- WORK INSTRUCTIONS
One range is to be output from the listing below, exactly as written: the line with "### Targeted Community Investment" to the line with "- Track progress", both kept.

- DATA PROVIDED
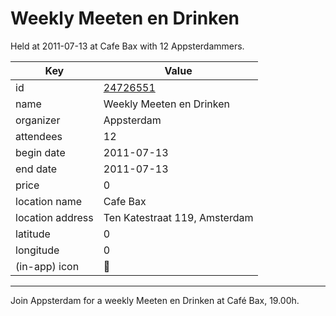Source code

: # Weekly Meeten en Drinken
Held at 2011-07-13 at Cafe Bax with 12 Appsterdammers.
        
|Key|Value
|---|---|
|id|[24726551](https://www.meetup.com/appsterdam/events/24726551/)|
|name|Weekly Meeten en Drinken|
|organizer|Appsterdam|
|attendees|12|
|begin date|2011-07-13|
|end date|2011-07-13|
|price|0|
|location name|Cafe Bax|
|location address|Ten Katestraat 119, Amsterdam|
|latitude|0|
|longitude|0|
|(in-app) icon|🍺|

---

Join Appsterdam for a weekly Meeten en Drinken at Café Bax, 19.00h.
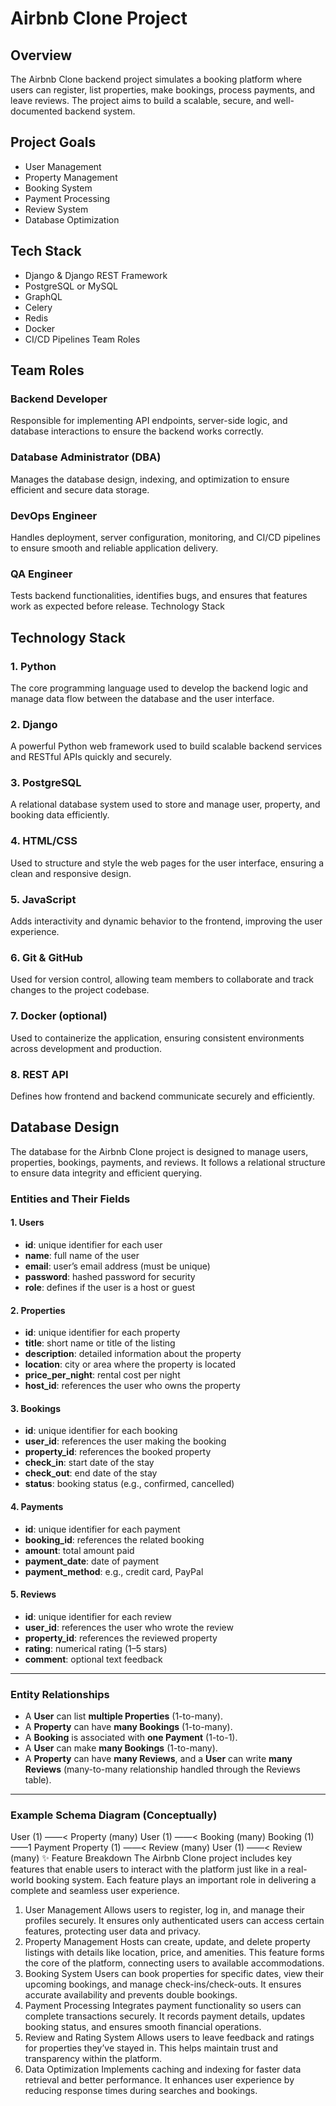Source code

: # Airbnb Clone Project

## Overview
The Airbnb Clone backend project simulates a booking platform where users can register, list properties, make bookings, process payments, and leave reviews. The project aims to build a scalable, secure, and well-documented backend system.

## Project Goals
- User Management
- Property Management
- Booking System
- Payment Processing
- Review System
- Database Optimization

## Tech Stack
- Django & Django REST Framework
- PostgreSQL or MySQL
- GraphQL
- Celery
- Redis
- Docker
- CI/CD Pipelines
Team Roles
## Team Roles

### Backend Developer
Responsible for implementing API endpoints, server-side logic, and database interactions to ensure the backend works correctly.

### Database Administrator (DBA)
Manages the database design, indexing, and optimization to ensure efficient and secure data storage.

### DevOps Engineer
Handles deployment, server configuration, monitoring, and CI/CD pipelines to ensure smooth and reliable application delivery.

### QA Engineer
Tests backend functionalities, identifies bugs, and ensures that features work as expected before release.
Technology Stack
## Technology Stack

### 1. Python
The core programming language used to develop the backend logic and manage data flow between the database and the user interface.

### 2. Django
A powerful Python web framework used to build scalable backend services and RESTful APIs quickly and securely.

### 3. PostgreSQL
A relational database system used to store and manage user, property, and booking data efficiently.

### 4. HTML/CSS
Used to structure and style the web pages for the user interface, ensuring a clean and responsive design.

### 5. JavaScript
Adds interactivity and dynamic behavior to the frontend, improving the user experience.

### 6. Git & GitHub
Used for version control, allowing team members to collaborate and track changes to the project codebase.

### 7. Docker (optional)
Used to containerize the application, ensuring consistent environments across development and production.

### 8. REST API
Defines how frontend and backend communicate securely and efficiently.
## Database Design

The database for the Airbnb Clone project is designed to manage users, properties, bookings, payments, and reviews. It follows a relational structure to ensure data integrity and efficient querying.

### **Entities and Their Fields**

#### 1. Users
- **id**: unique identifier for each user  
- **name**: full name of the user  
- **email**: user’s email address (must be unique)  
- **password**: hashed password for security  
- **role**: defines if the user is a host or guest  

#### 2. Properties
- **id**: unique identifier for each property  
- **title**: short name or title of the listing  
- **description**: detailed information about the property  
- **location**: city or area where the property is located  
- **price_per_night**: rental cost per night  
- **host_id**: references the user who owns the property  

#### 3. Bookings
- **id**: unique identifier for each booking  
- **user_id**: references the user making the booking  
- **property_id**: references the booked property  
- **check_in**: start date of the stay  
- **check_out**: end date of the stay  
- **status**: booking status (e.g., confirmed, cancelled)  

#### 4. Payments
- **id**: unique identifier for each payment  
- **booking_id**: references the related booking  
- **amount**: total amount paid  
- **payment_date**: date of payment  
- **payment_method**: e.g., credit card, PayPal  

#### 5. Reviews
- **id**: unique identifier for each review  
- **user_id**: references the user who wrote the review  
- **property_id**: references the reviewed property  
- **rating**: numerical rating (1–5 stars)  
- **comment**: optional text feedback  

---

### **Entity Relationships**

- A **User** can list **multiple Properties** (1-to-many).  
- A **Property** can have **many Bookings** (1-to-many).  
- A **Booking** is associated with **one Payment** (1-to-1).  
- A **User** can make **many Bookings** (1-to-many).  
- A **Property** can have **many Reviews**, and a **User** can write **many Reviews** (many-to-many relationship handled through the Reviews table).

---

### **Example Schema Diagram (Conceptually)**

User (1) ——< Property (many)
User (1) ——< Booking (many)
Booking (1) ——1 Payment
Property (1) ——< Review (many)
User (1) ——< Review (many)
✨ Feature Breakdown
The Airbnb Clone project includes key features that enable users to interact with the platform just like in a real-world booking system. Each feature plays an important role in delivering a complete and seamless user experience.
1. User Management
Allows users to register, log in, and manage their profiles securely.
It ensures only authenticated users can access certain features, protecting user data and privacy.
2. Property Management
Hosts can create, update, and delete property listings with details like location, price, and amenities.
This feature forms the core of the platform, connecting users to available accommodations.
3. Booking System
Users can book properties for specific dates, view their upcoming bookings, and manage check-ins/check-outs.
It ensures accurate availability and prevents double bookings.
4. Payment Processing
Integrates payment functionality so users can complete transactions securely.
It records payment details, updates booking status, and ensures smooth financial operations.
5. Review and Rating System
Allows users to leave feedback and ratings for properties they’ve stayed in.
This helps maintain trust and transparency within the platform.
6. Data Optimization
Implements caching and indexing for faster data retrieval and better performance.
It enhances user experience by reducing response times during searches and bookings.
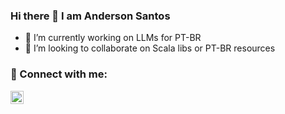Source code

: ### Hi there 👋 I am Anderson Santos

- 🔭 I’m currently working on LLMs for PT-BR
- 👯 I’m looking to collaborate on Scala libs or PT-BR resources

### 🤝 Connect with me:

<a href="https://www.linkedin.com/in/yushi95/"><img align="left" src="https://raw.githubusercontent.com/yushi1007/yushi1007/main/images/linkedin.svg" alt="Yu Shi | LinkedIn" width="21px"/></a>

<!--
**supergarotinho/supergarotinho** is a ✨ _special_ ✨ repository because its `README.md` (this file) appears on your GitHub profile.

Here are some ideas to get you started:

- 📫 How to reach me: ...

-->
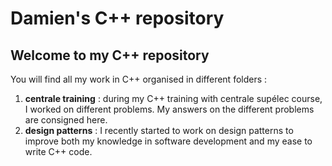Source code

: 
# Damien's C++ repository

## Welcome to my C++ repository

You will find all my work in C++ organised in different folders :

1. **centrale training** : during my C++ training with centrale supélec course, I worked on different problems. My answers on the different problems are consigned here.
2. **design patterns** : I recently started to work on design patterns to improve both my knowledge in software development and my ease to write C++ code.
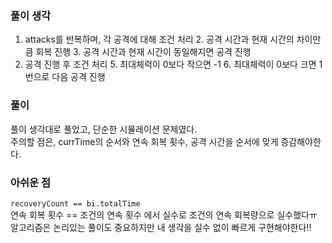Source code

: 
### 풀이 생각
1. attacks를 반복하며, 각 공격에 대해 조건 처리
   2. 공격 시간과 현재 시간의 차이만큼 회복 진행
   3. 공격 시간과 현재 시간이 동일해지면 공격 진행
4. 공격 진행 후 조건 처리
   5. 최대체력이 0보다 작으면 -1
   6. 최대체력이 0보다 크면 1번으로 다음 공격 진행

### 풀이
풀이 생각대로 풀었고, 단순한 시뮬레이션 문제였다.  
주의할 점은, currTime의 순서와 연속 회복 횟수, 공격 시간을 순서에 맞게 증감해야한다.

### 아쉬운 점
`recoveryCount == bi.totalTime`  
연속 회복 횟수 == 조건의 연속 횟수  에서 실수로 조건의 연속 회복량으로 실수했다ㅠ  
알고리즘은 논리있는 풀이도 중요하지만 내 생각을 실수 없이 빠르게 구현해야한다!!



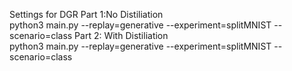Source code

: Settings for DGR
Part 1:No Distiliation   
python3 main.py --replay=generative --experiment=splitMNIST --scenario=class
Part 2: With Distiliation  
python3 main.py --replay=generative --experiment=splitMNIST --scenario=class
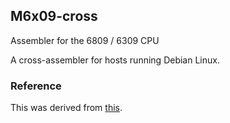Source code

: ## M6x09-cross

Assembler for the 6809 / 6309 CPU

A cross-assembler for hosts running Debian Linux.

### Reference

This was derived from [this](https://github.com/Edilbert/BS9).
...
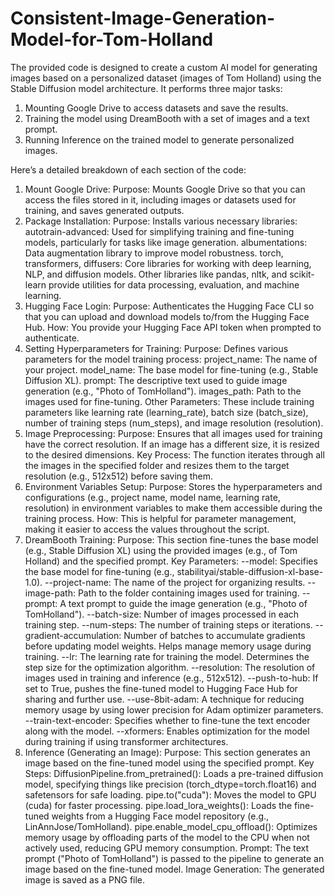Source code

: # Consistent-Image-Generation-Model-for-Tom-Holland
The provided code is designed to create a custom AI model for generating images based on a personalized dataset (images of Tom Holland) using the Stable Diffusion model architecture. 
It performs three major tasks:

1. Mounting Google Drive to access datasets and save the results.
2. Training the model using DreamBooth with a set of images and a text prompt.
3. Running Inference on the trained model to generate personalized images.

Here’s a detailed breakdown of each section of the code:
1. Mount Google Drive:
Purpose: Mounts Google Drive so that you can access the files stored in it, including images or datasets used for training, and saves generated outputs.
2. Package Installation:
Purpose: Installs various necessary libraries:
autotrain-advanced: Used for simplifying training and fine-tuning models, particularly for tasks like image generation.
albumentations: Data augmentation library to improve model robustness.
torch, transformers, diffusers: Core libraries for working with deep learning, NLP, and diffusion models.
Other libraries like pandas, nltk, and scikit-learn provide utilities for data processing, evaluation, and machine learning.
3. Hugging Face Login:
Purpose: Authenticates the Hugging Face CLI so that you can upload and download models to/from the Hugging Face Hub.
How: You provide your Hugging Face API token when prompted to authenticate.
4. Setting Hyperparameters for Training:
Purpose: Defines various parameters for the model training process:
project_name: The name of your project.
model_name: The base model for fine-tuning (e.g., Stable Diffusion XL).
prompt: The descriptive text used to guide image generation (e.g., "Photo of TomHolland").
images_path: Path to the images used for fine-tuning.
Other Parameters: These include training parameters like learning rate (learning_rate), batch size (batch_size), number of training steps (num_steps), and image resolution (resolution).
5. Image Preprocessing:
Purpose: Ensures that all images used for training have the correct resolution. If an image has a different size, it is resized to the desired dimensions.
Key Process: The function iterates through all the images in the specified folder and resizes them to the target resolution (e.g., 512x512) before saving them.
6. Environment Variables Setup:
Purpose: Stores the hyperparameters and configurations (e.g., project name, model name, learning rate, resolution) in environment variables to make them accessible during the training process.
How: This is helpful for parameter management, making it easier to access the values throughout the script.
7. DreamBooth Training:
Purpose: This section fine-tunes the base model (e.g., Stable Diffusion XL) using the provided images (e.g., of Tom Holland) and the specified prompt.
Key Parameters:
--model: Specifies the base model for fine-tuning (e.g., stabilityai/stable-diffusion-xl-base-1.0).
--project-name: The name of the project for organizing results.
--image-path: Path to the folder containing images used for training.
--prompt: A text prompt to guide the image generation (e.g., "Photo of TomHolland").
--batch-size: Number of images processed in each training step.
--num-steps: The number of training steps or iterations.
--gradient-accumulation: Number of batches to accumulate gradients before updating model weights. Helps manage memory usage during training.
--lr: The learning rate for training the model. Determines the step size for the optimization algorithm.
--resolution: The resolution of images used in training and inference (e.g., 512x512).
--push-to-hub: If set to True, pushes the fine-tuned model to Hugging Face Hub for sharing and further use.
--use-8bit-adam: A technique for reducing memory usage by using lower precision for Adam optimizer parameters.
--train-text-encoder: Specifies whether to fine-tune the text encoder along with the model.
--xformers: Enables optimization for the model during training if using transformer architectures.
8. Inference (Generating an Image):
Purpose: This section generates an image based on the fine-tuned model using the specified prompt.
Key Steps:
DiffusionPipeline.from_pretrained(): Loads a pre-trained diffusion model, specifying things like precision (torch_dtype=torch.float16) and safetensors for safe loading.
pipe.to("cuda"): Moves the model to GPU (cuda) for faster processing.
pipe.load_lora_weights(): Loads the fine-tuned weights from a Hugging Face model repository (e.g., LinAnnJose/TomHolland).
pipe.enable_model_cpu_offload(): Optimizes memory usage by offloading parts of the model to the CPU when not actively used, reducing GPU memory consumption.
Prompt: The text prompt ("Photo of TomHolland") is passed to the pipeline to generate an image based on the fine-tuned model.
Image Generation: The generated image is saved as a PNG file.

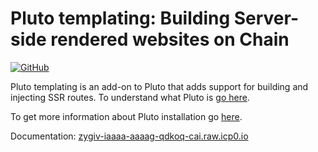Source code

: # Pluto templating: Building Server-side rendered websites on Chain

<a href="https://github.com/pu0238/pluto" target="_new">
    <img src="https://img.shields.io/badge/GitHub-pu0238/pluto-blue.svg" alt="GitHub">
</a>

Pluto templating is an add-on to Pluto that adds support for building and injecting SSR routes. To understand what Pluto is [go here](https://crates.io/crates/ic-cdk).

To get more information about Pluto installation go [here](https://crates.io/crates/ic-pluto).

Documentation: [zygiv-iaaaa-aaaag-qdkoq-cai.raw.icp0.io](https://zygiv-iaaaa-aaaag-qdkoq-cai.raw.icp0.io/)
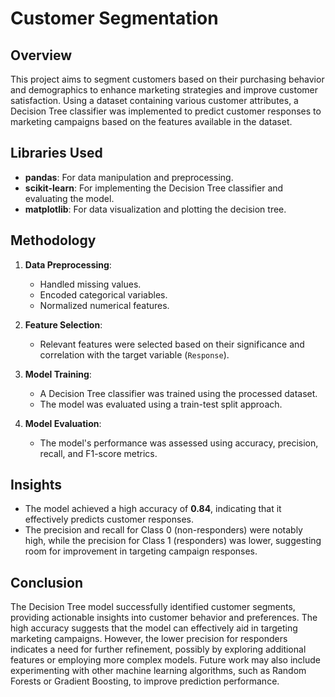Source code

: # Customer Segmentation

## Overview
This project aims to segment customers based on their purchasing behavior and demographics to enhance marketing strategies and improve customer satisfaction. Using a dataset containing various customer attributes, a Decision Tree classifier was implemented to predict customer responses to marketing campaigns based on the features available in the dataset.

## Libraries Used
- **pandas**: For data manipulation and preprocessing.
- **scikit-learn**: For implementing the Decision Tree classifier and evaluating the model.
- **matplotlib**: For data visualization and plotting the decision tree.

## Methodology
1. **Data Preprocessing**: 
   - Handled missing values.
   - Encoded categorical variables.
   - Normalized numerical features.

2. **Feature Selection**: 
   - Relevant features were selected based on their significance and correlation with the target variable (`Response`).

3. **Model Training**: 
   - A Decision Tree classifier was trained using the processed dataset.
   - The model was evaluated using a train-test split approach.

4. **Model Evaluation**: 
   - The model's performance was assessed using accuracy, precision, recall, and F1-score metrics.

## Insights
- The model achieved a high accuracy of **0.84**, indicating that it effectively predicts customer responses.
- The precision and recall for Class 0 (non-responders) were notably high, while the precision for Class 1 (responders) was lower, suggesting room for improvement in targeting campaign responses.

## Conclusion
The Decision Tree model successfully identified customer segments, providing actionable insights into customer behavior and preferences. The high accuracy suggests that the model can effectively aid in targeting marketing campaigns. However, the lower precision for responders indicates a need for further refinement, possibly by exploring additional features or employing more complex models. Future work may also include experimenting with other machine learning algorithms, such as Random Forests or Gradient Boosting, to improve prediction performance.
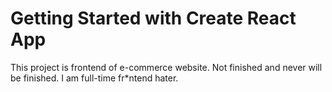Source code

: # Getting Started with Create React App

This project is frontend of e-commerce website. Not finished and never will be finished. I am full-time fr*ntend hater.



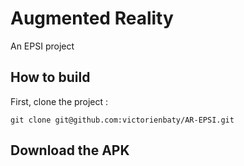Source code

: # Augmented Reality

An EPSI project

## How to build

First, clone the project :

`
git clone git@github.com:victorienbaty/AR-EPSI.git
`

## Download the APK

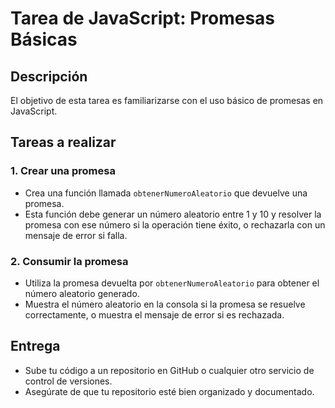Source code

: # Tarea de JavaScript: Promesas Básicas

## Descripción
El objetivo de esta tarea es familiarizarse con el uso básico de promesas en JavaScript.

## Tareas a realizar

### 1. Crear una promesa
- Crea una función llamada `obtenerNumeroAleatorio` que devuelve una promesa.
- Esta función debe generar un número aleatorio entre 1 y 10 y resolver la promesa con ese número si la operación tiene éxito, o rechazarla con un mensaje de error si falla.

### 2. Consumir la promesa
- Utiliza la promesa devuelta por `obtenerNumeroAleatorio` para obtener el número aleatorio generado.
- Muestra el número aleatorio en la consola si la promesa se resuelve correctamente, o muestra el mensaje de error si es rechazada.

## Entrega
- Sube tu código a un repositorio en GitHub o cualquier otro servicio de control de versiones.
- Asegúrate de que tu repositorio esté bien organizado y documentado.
--
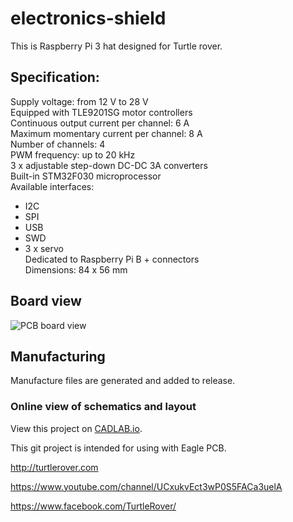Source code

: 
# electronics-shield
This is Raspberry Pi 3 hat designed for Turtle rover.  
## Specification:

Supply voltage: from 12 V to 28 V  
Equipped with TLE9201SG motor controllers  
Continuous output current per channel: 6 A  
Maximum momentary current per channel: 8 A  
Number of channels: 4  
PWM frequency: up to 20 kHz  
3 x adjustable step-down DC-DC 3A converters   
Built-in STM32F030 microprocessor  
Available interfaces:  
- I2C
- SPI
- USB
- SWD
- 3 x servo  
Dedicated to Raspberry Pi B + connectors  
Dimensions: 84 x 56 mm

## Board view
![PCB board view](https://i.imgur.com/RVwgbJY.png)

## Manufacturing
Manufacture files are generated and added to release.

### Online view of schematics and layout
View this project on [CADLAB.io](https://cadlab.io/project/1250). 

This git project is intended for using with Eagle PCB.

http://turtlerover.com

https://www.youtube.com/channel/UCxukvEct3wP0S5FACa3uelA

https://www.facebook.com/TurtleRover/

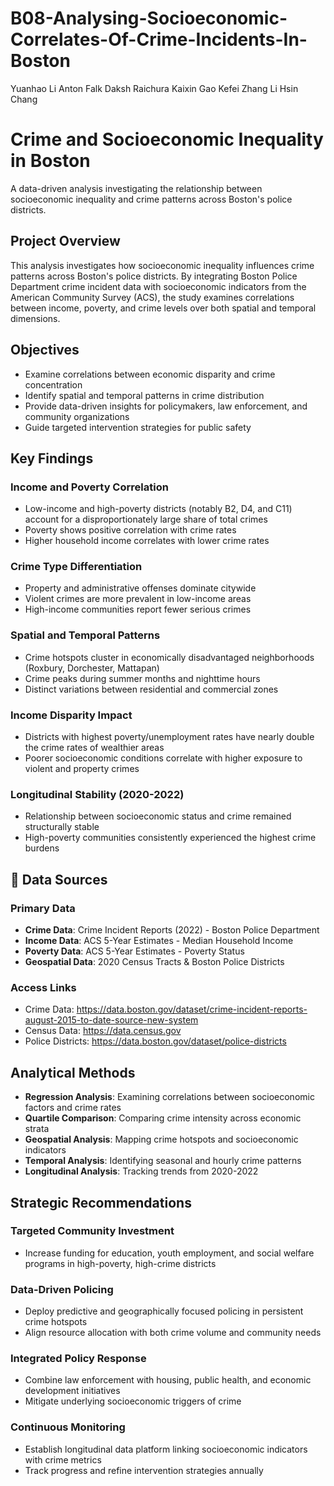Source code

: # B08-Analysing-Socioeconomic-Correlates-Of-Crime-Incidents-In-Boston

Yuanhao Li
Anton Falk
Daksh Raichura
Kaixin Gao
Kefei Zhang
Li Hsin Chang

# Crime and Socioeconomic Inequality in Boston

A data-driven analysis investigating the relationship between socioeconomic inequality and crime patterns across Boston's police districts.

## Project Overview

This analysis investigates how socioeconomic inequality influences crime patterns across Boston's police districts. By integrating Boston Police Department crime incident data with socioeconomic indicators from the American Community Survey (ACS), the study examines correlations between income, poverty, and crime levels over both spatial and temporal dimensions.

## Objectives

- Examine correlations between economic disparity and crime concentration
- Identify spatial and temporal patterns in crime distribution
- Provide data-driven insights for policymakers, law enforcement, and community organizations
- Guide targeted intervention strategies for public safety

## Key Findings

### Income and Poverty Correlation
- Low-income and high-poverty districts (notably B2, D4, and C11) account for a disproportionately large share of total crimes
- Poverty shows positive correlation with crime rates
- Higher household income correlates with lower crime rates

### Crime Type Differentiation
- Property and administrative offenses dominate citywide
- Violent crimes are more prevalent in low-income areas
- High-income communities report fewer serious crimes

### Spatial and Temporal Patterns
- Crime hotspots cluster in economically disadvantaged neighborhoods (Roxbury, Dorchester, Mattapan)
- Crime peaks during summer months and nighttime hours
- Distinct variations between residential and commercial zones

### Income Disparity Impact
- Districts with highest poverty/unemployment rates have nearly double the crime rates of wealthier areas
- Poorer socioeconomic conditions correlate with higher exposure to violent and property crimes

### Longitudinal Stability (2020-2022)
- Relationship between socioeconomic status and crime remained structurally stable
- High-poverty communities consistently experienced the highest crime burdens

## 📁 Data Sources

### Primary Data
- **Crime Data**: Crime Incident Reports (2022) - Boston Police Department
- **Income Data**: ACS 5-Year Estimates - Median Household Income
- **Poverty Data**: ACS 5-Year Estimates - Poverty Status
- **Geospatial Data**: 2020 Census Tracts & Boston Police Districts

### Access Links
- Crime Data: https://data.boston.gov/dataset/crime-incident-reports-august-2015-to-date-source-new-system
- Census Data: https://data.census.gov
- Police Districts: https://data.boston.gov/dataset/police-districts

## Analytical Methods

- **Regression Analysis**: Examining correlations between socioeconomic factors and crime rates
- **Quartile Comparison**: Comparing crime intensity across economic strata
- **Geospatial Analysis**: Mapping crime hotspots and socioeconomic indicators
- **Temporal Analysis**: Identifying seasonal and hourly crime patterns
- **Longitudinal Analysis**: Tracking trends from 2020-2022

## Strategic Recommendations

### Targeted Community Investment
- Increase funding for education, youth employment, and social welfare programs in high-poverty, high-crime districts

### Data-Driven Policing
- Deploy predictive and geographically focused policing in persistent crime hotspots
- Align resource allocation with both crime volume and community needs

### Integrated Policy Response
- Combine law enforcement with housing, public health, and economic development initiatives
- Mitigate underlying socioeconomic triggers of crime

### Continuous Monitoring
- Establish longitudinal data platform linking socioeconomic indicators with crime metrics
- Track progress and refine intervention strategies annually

- RESPONSE BOX
### Targeted Community Investment
- Increase funding for education, youth employment, and social welfare programs in high-poverty, high-crime districts

### Data-Driven Policing
- Deploy predictive and geographically focused policing in persistent crime hotspots
- Align resource allocation with both crime volume and community needs

### Integrated Policy Response
- Combine law enforcement with housing, public health, and economic development initiatives
- Mitigate underlying socioeconomic triggers of crime

### Continuous Monitoring
- Establish longitudinal data platform linking socioeconomic indicators with crime metrics
- Track progress and refine intervention strategies annually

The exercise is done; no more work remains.